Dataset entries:

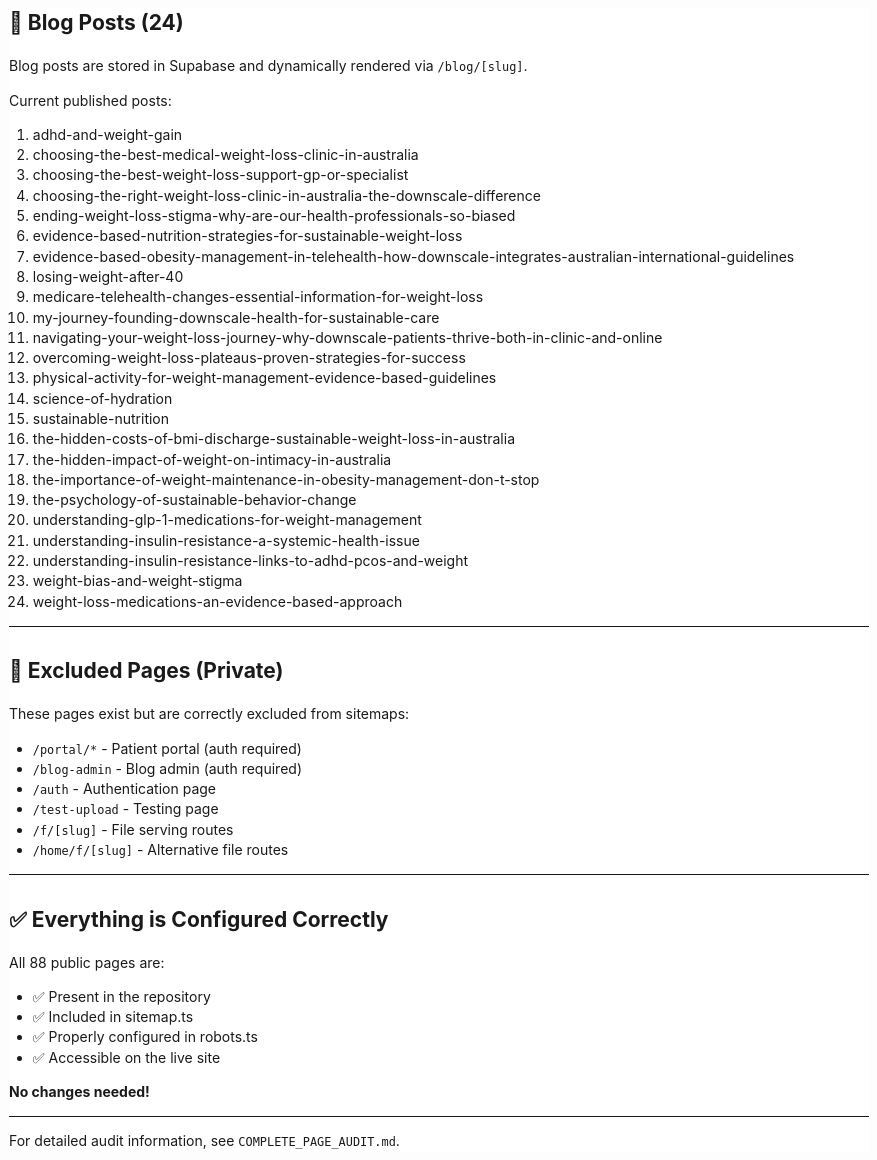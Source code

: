 ## 📰 Blog Posts (24)

Blog posts are stored in Supabase and dynamically rendered via `/blog/[slug]`.

Current published posts:
1. adhd-and-weight-gain
2. choosing-the-best-medical-weight-loss-clinic-in-australia
3. choosing-the-best-weight-loss-support-gp-or-specialist
4. choosing-the-right-weight-loss-clinic-in-australia-the-downscale-difference
5. ending-weight-loss-stigma-why-are-our-health-professionals-so-biased
6. evidence-based-nutrition-strategies-for-sustainable-weight-loss
7. evidence-based-obesity-management-in-telehealth-how-downscale-integrates-australian-international-guidelines
8. losing-weight-after-40
9. medicare-telehealth-changes-essential-information-for-weight-loss
10. my-journey-founding-downscale-health-for-sustainable-care
11. navigating-your-weight-loss-journey-why-downscale-patients-thrive-both-in-clinic-and-online
12. overcoming-weight-loss-plateaus-proven-strategies-for-success
13. physical-activity-for-weight-management-evidence-based-guidelines
14. science-of-hydration
15. sustainable-nutrition
16. the-hidden-costs-of-bmi-discharge-sustainable-weight-loss-in-australia
17. the-hidden-impact-of-weight-on-intimacy-in-australia
18. the-importance-of-weight-maintenance-in-obesity-management-don-t-stop
19. the-psychology-of-sustainable-behavior-change
20. understanding-glp-1-medications-for-weight-management
21. understanding-insulin-resistance-a-systemic-health-issue
22. understanding-insulin-resistance-links-to-adhd-pcos-and-weight
23. weight-bias-and-weight-stigma
24. weight-loss-medications-an-evidence-based-approach

---

## 🚫 Excluded Pages (Private)

These pages exist but are correctly excluded from sitemaps:

- `/portal/*` - Patient portal (auth required)
- `/blog-admin` - Blog admin (auth required)
- `/auth` - Authentication page
- `/test-upload` - Testing page
- `/f/[slug]` - File serving routes
- `/home/f/[slug]` - Alternative file routes

---

## ✅ Everything is Configured Correctly

All 88 public pages are:
- ✅ Present in the repository
- ✅ Included in sitemap.ts
- ✅ Properly configured in robots.ts
- ✅ Accessible on the live site

**No changes needed!**

---

For detailed audit information, see `COMPLETE_PAGE_AUDIT.md`.
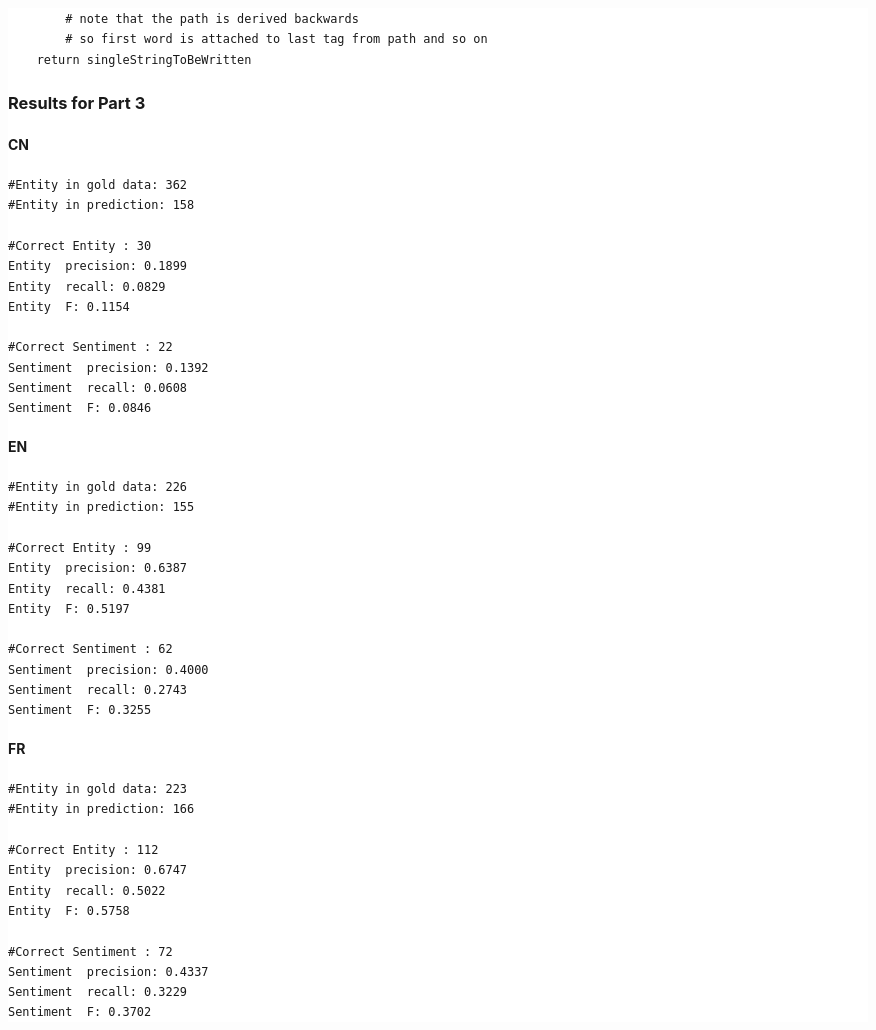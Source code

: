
 ```
        # note that the path is derived backwards 
        # so first word is attached to last tag from path and so on
    return singleStringToBeWritten

```




### Results for Part 3
#### CN
```
#Entity in gold data: 362
#Entity in prediction: 158

#Correct Entity : 30
Entity  precision: 0.1899
Entity  recall: 0.0829
Entity  F: 0.1154

#Correct Sentiment : 22
Sentiment  precision: 0.1392
Sentiment  recall: 0.0608
Sentiment  F: 0.0846
```

#### EN
```
#Entity in gold data: 226
#Entity in prediction: 155

#Correct Entity : 99
Entity  precision: 0.6387
Entity  recall: 0.4381
Entity  F: 0.5197

#Correct Sentiment : 62
Sentiment  precision: 0.4000
Sentiment  recall: 0.2743
Sentiment  F: 0.3255
```

#### FR 
```
#Entity in gold data: 223
#Entity in prediction: 166

#Correct Entity : 112
Entity  precision: 0.6747
Entity  recall: 0.5022
Entity  F: 0.5758

#Correct Sentiment : 72
Sentiment  precision: 0.4337
Sentiment  recall: 0.3229
Sentiment  F: 0.3702
```
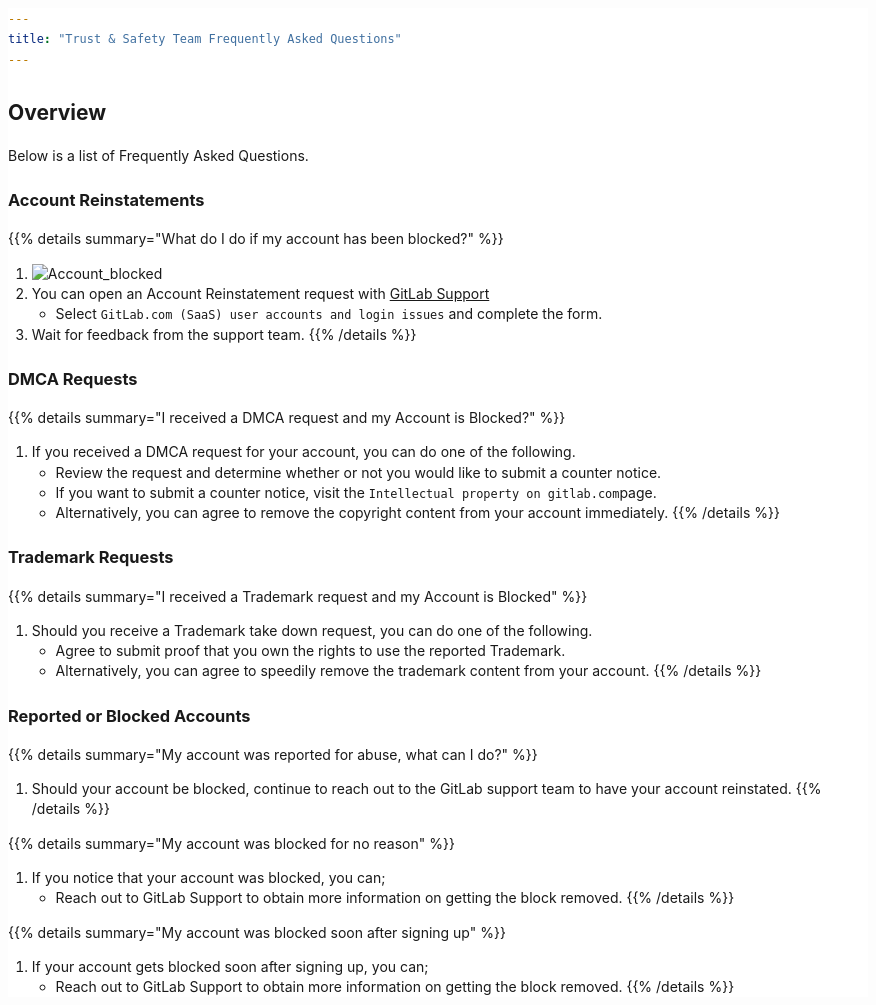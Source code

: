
 ```yaml
---
title: "Trust & Safety Team Frequently Asked Questions"
---
```


<link rel="stylesheet" type="text/css" href="/stylesheets/biztech.css" />

## Overview

Below is a list of Frequently Asked Questions.

### Account Reinstatements

{{% details summary="What do I do if my account has been blocked?" %}}
1. ![Account_blocked](../images/Account_blocked.png)
1. You can open an Account Reinstatement request with [GitLab Support](https://support.gitlab.com/hc/en-us/requests/new)
   - Select `GitLab.com (SaaS) user accounts and login issues` and complete the form.
1. Wait for feedback from the support team.
{{% /details %}}

### DMCA Requests

{{% details summary="I received a DMCA request and my Account is Blocked?" %}}
1. If you received a DMCA request for your account,  you can do one of the following.
   - Review the request and determine whether or not you would like to submit a counter notice.
   - If you want to submit a counter notice, visit the `Intellectual property on gitlab.com`page.
   - Alternatively, you can agree to remove the copyright content from your account immediately.
{{% /details %}}

### Trademark Requests

{{% details summary="I received a Trademark request and my Account is Blocked" %}}
1. Should you receive a Trademark take down request, you can do one of the following.
   - Agree to submit proof that you own the rights to use  the reported Trademark.
   - Alternatively, you can agree to speedily remove the trademark content from your account.
{{% /details %}}

### Reported or Blocked Accounts

{{% details summary="My account was reported for abuse, what can I do?" %}}
1. Should your account be blocked, continue to reach out to the GitLab support team to have your account reinstated.
{{% /details %}}

{{% details summary="My account was blocked for no reason" %}}
1. If you notice that your account was blocked, you can;
    - Reach out to GitLab Support to obtain more information on getting the block removed.
{{% /details %}}

{{% details summary="My account was blocked soon after signing up" %}}
1. If your account gets blocked soon after signing up, you can;
   - Reach out to GitLab Support to obtain more information on getting the block removed.
{{% /details %}}
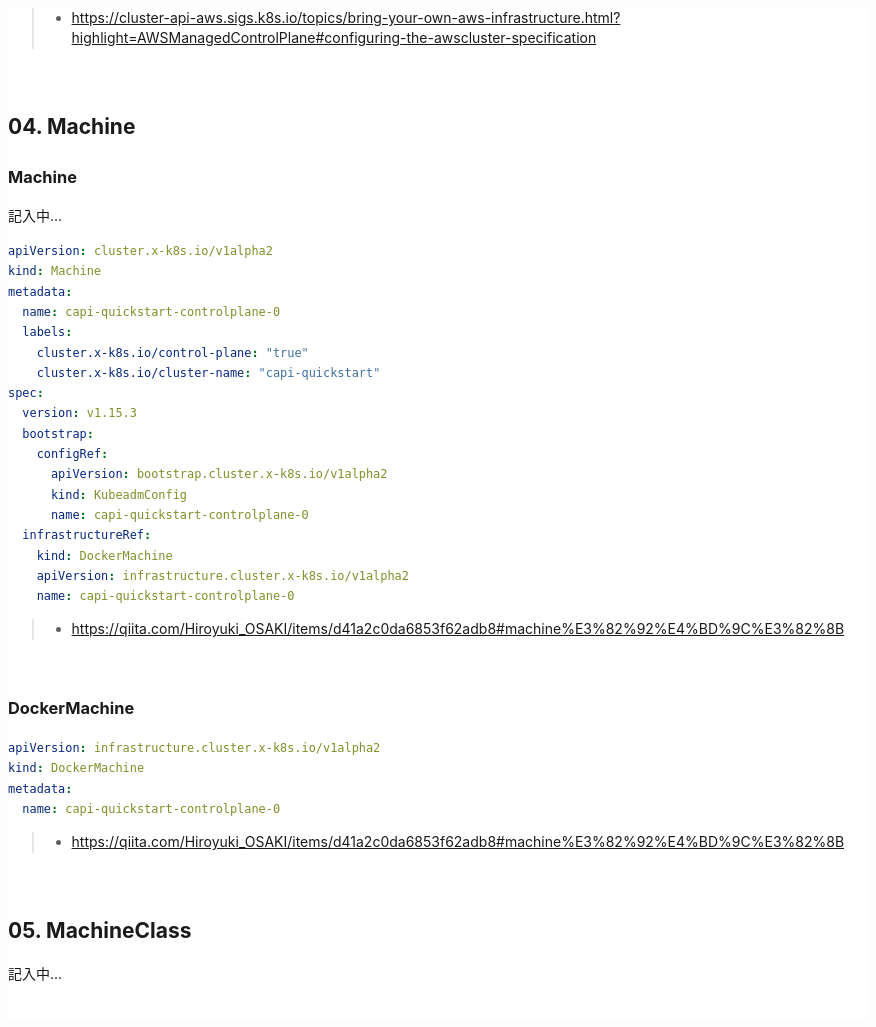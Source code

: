 > - https://cluster-api-aws.sigs.k8s.io/topics/bring-your-own-aws-infrastructure.html?highlight=AWSManagedControlPlane#configuring-the-awscluster-specification

<br>

## 04. Machine

### Machine

記入中...

```yaml
apiVersion: cluster.x-k8s.io/v1alpha2
kind: Machine
metadata:
  name: capi-quickstart-controlplane-0
  labels:
    cluster.x-k8s.io/control-plane: "true"
    cluster.x-k8s.io/cluster-name: "capi-quickstart"
spec:
  version: v1.15.3
  bootstrap:
    configRef:
      apiVersion: bootstrap.cluster.x-k8s.io/v1alpha2
      kind: KubeadmConfig
      name: capi-quickstart-controlplane-0
  infrastructureRef:
    kind: DockerMachine
    apiVersion: infrastructure.cluster.x-k8s.io/v1alpha2
    name: capi-quickstart-controlplane-0
```

> - https://qiita.com/Hiroyuki_OSAKI/items/d41a2c0da6853f62adb8#machine%E3%82%92%E4%BD%9C%E3%82%8B

<br>

### DockerMachine

```yaml
apiVersion: infrastructure.cluster.x-k8s.io/v1alpha2
kind: DockerMachine
metadata:
  name: capi-quickstart-controlplane-0
```

> - https://qiita.com/Hiroyuki_OSAKI/items/d41a2c0da6853f62adb8#machine%E3%82%92%E4%BD%9C%E3%82%8B

<br>

## 05. MachineClass

記入中...

<br>
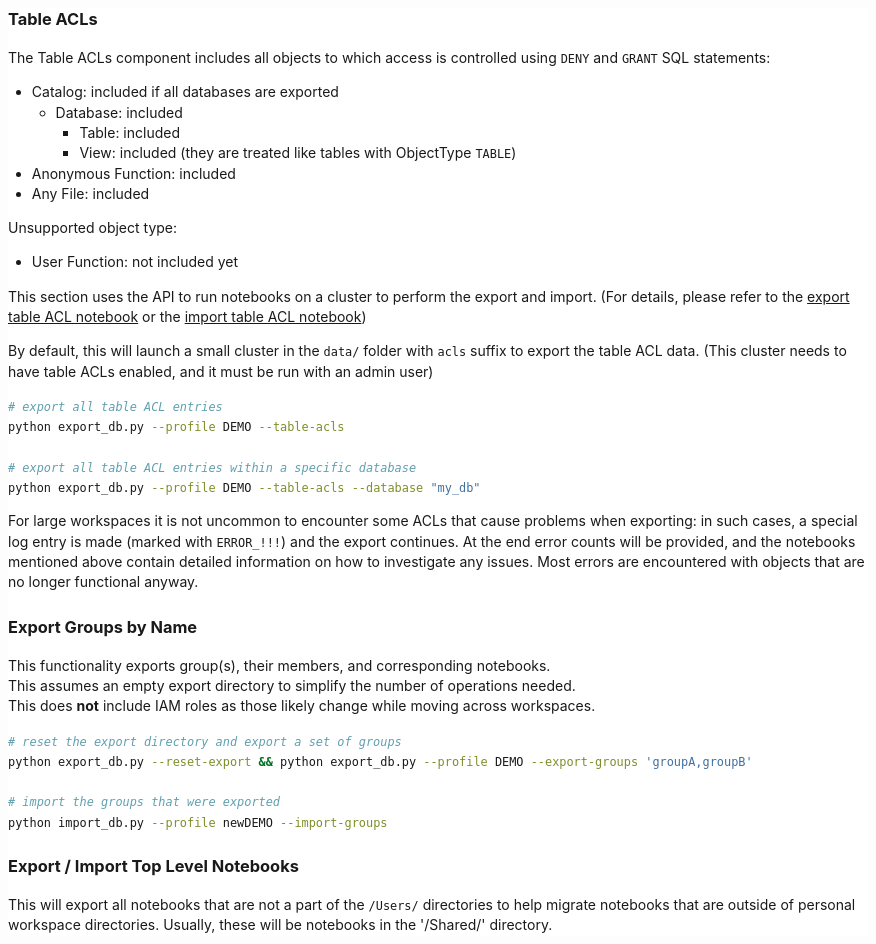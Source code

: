 ### Table ACLs
The Table ACLs component includes all objects to which access is controlled using
`DENY` and `GRANT` SQL statements:
- Catalog: included if all databases are exported
  - Database: included
    - Table: included
    - View: included (they are treated like tables with ObjectType `TABLE`)
- Anonymous Function: included 
- Any File: included

Unsupported object type:
- User Function: not included yet

This section uses the API to run notebooks on a cluster to perform the export and import.
(For details, please refer to the [export table ACL notebook](data/notebooks/Export_Table_ACLs.py) 
 or the [import table ACL notebook](data/notebooks/Import_Table_ACLs.py))

By default, this will launch a small cluster in the `data/` folder with `acls` suffix to export the table ACL data. 
(This cluster needs to have table ACLs enabled, and it must be run with an admin user)

```bash
# export all table ACL entries 
python export_db.py --profile DEMO --table-acls

# export all table ACL entries within a specific database
python export_db.py --profile DEMO --table-acls --database "my_db"
```

For large workspaces it is not uncommon to encounter some ACLs that cause problems when
exporting: in such cases, a special log entry is made (marked with `ERROR_!!!`) and the export
continues. At the end error counts will be provided, and the notebooks mentioned above
contain detailed information on how to investigate any issues. Most errors are encountered
with objects that are no longer functional anyway.

### Export Groups by Name
This functionality exports group(s), their members, and corresponding notebooks.  
This assumes an empty export directory to simplify the number of operations needed.  
This does **not** include IAM roles as those likely change while moving across workspaces. 

```bash
# reset the export directory and export a set of groups
python export_db.py --reset-export && python export_db.py --profile DEMO --export-groups 'groupA,groupB'

# import the groups that were exported
python import_db.py --profile newDEMO --import-groups
```

### Export / Import Top Level Notebooks
This will export all notebooks that are not a part of the `/Users/` directories to help migrate notebooks that are 
outside of personal workspace directories.  Usually, these will be notebooks in the '/Shared/' directory.
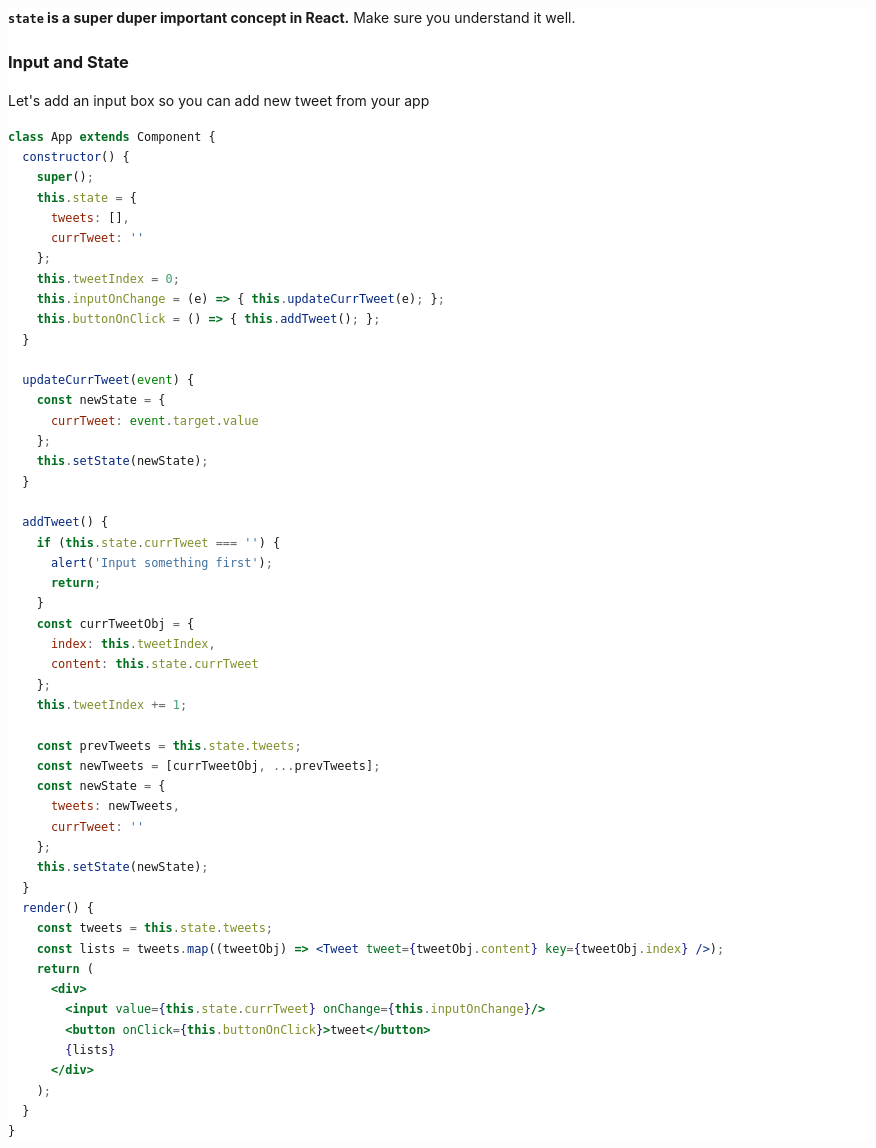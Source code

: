 **`state` is a super duper important concept in React.** 
Make sure you understand it well. 


### Input and State
Let's add an input box so you can add new tweet from your app

```jsx
class App extends Component {
  constructor() {
    super();
    this.state = {
      tweets: [],
      currTweet: ''
    };
    this.tweetIndex = 0;
    this.inputOnChange = (e) => { this.updateCurrTweet(e); };
    this.buttonOnClick = () => { this.addTweet(); };
  }

  updateCurrTweet(event) {
    const newState = {
      currTweet: event.target.value
    };
    this.setState(newState);
  }

  addTweet() {
    if (this.state.currTweet === '') {
      alert('Input something first');
      return;
    }
    const currTweetObj = {
      index: this.tweetIndex,
      content: this.state.currTweet
    };
    this.tweetIndex += 1;

    const prevTweets = this.state.tweets;
    const newTweets = [currTweetObj, ...prevTweets];
    const newState = {
      tweets: newTweets,
      currTweet: ''
    };
    this.setState(newState);
  }
  render() {
    const tweets = this.state.tweets;
    const lists = tweets.map((tweetObj) => <Tweet tweet={tweetObj.content} key={tweetObj.index} />);
    return (
      <div>
        <input value={this.state.currTweet} onChange={this.inputOnChange}/>
        <button onClick={this.buttonOnClick}>tweet</button>
        {lists}
      </div>
    );
  }
}
```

WHAT IS REQUIRED: Using the entries, return every line where the word "tweetIndex" can be found.

SOLVED PROBLEM:
    this.tweetIndex = 0;
      index: this.tweetIndex,
    this.tweetIndex += 1;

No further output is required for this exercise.